Des dizaines de milliers d'étudiants, enseignants et syndicalistes ont protesté le 12 mai à Buenos Aires et dans d'autres villes argentines, dénonçant les politiques d'austérité du président Javier Milei qui affectent gravement l'université publique.
Dans la capitale, une marée humaine a envahi la place de Mai, s'étendant sur des avenues adjacentes. D'autres villes comme Cordoba, Mar del Plata, Mendoza et Tucumán ont également vu des rassemblements impressionnants, comme le rapportent les chaînes de télévision locales. Cette mobilisation représente la quatrième d'ampleur depuis l'élection de Milei en décembre 2023, après une première vague massive en avril 2024 qui avait forcé le gouvernement à reconsiderer ses coupes budgétaires.
L'Université de Buenos Aires (UBA), moteur de la grande marche à Buenos Aires, a avancé le chiffre de 600 000 manifestants, bien que des reporters sur place le considèrent comme excessif. Des slogans tels que « Pourquoi tant de peur d’éduquer le peuple ? » et « Économiser sur l’éducation enrichit l’ignorance » résonnaient dans l'air.
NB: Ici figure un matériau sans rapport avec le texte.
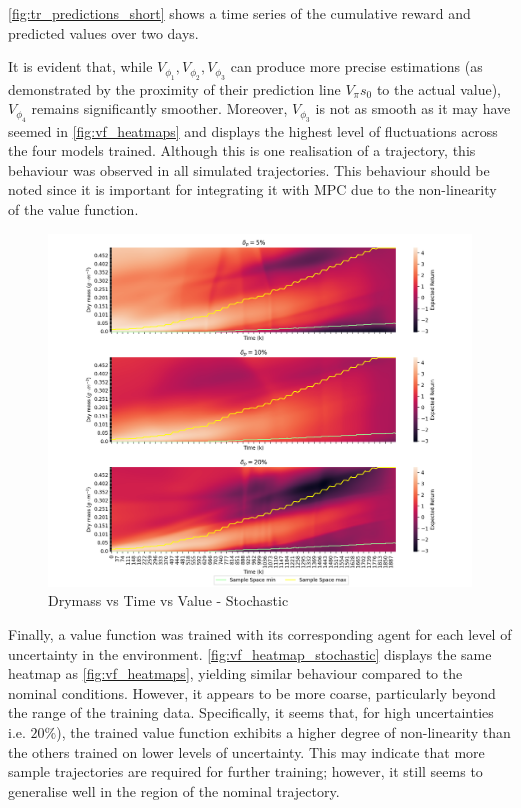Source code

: 	


\autoref{fig:tr_predictions_short} shows a time series of the cumulative reward and predicted values over two days.
 

\begin{remark}\label{rem:vf-smoothness}
	It is evident that, while $V_{\phi_1}, V_{\phi_2}, V_{\phi_3}$ can produce more precise estimations (as demonstrated by the proximity of their prediction line $V_{\pi}{s_0}$ to the actual value), $V_{\phi_4}$ remains significantly smoother. Moreover, $V_{\phi_3}$  is not as smooth as it may have seemed in \autoref{fig:vf_heatmaps} and displays the highest level of fluctuations across the four models trained. Although this is one realisation of a trajectory, this behaviour was observed in all simulated trajectories. This behaviour should be noted since it is important for integrating it with MPC due to the non-linearity of the value function.
\end{remark}



\begin{figure}[H]
	\centering
	\includegraphics[width = \textwidth]{figures/vf_heatmap_stochastic_test.png}
	\caption{Drymass vs Time vs Value - Stochastic}
	\label{fig:vf_heatmap_stochastic}
\end{figure}


Finally, a value function was trained with its corresponding agent for each level of uncertainty in the environment. \autoref{fig:vf_heatmap_stochastic} displays the same heatmap as \autoref{fig:vf_heatmaps}, yielding similar behaviour compared to the nominal conditions. However, it appears to be more coarse, particularly beyond the range of the training data. Specifically, it seems that, for high uncertainties i.e. $20\%$), the trained value function exhibits a higher degree of non-linearity than the others trained on lower levels of uncertainty. This may indicate that more sample trajectories are required for further training; however, it still seems to generalise well in the region of the nominal trajectory.

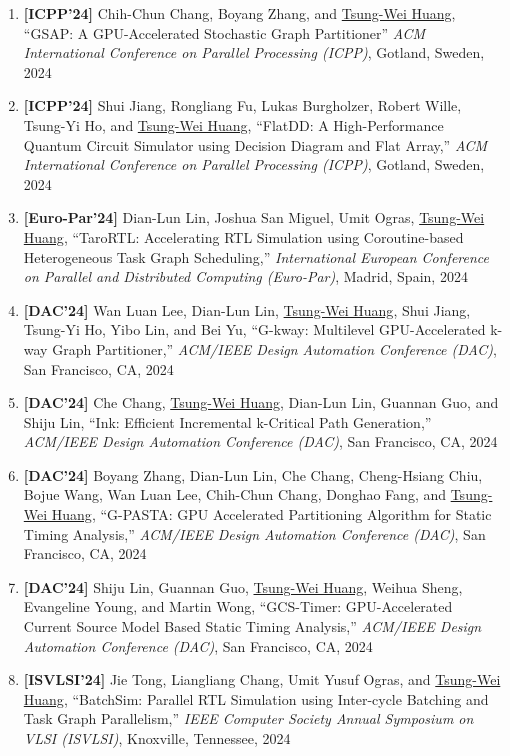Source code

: \documentclass[A4,11pt]{article}
\begin{document}
\begin{enumerate}
    \item \textbf{[ICPP'24]} Chih-Chun Chang, Boyang Zhang, and \underline{Tsung-Wei Huang}, ``GSAP: A GPU-Accelerated Stochastic Graph Partitioner'' \textit{ACM International Conference on Parallel Processing (ICPP)}, Gotland, Sweden, 2024

    \item \textbf{[ICPP'24]} Shui Jiang, Rongliang Fu, Lukas Burgholzer, Robert Wille, Tsung-Yi Ho, and \underline{Tsung-Wei Huang}, ``FlatDD: A High-Performance Quantum Circuit Simulator using Decision Diagram and Flat Array,'' \textit{ACM International Conference on Parallel Processing (ICPP)}, Gotland, Sweden, 2024

    \item \textbf{[Euro-Par'24]} Dian-Lun Lin, Joshua San Miguel, Umit Ogras, \underline{Tsung-Wei Huang}, ``TaroRTL: Accelerating RTL Simulation using Coroutine-based Heterogeneous Task Graph Scheduling,'' \textit{International European Conference on Parallel and Distributed Computing (Euro-Par)}, Madrid, Spain, 2024

    \item \textbf{[DAC'24]} Wan Luan Lee, Dian-Lun Lin, \underline{Tsung-Wei Huang}, Shui Jiang, Tsung-Yi Ho, Yibo Lin, and Bei Yu, ``G-kway: Multilevel GPU-Accelerated k-way Graph Partitioner,'' \textit{ACM/IEEE Design Automation Conference (DAC)}, San Francisco, CA, 2024

    \item \textbf{[DAC'24]} Che Chang, \underline{Tsung-Wei Huang}, Dian-Lun Lin, Guannan Guo, and Shiju Lin, ``Ink: Efficient Incremental k-Critical Path Generation,'' \textit{ACM/IEEE Design Automation Conference (DAC)}, San Francisco, CA, 2024

    \item \textbf{[DAC'24]} Boyang Zhang, Dian-Lun Lin, Che Chang, Cheng-Hsiang Chiu, Bojue Wang, Wan Luan Lee, Chih-Chun Chang, Donghao Fang, and \underline{Tsung-Wei Huang}, ``G-PASTA: GPU Accelerated Partitioning Algorithm for Static Timing Analysis,'' \textit{ACM/IEEE Design Automation Conference (DAC)}, San Francisco, CA, 2024

    \item \textbf{[DAC'24]} Shiju Lin, Guannan Guo, \underline{Tsung-Wei Huang}, Weihua Sheng, Evangeline Young, and Martin Wong, ``GCS-Timer: GPU-Accelerated Current Source Model Based Static Timing Analysis,'' \textit{ACM/IEEE Design Automation Conference (DAC)}, San Francisco, CA, 2024

    \item \textbf{[ISVLSI'24]} Jie Tong, Liangliang Chang, Umit Yusuf Ogras, and \underline{Tsung-Wei Huang}, ``BatchSim: Parallel RTL Simulation using Inter-cycle Batching and Task Graph Parallelism,'' \textit{IEEE Computer Society Annual Symposium on VLSI (ISVLSI)}, Knoxville, Tennessee, 2024


\end{enumerate}
\end{document}
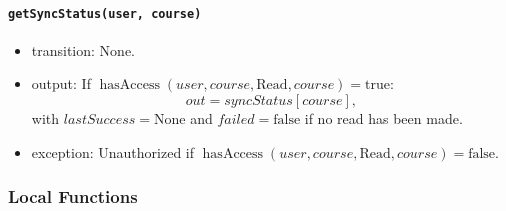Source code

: \documentclass[12pt, titlepage]{article}
\begin{document}
\paragraph{\texttt{getSyncStatus(user, course)}}
\begin{itemize}
    \item transition: None.
    \item output: If $\operatorname{hasAccess}(user,course,\text{Read},course)=\text{true}$:
    \[
    out=\mathit{syncStatus}[course],
    \]
    with $\mathit{lastSuccess}=\text{None}$ and $\mathit{failed}=\text{false}$ if no read has been made.
    \item exception: Unauthorized if $\operatorname{hasAccess}(user,course,\text{Read},course)=\text{false}$.
\end{itemize}

\subsubsection{Local Functions}
\end{document}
D’après Ludmila, 35 ans, enseignante en nutrition, « L’université publique est une fierté pour notre pays. Que chacun puisse y accéder, quelle que soit sa classe sociale, est quelque chose qu’on doit défendre ». Le cœur du conflit réside dans une loi de financement universitaire adoptée en 2025, qui garantit à l'État de fournir les fonds nécessaires à l'université publique, indexés sur l'inflation, laquelle atteint actuellement 32,6% en taux interannuel.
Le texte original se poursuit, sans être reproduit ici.